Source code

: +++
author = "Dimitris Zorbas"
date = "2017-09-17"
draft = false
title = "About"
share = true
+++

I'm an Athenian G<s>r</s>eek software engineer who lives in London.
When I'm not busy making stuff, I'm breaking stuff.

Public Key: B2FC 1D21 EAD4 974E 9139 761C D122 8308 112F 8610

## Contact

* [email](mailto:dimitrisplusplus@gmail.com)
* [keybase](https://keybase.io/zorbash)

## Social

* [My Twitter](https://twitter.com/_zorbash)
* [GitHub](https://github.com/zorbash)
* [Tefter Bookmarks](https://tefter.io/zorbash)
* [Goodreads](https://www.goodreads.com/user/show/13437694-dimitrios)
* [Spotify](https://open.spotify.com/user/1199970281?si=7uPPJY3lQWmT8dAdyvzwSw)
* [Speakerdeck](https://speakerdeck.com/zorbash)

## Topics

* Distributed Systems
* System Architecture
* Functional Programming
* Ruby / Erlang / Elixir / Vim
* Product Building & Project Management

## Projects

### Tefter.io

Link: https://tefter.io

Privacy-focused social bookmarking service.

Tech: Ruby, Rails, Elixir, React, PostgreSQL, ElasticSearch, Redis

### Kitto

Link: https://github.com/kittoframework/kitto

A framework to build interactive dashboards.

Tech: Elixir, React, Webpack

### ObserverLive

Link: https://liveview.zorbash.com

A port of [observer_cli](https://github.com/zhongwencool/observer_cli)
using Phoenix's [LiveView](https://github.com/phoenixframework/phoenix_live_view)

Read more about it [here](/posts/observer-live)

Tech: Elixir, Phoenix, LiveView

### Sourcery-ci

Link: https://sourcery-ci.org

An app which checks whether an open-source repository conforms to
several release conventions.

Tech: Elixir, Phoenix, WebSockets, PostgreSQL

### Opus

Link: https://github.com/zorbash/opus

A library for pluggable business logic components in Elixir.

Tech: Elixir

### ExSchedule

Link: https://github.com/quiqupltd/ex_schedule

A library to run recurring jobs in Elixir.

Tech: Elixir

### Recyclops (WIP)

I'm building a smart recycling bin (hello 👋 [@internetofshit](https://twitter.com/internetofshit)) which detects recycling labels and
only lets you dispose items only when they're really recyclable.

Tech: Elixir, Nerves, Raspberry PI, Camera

==

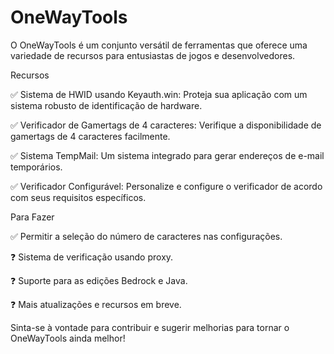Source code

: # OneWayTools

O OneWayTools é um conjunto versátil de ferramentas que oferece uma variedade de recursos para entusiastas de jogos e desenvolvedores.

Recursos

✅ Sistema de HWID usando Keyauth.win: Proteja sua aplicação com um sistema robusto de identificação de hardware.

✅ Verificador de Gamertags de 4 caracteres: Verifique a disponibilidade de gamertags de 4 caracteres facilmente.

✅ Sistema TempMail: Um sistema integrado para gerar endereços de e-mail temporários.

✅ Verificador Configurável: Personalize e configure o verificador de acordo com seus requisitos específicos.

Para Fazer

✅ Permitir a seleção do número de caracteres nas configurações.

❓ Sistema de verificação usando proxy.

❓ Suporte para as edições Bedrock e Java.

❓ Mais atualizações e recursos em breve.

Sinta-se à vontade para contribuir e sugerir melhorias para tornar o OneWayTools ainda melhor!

To do> Please report only the number of lines above that include "Sistema".

Exercise response> 3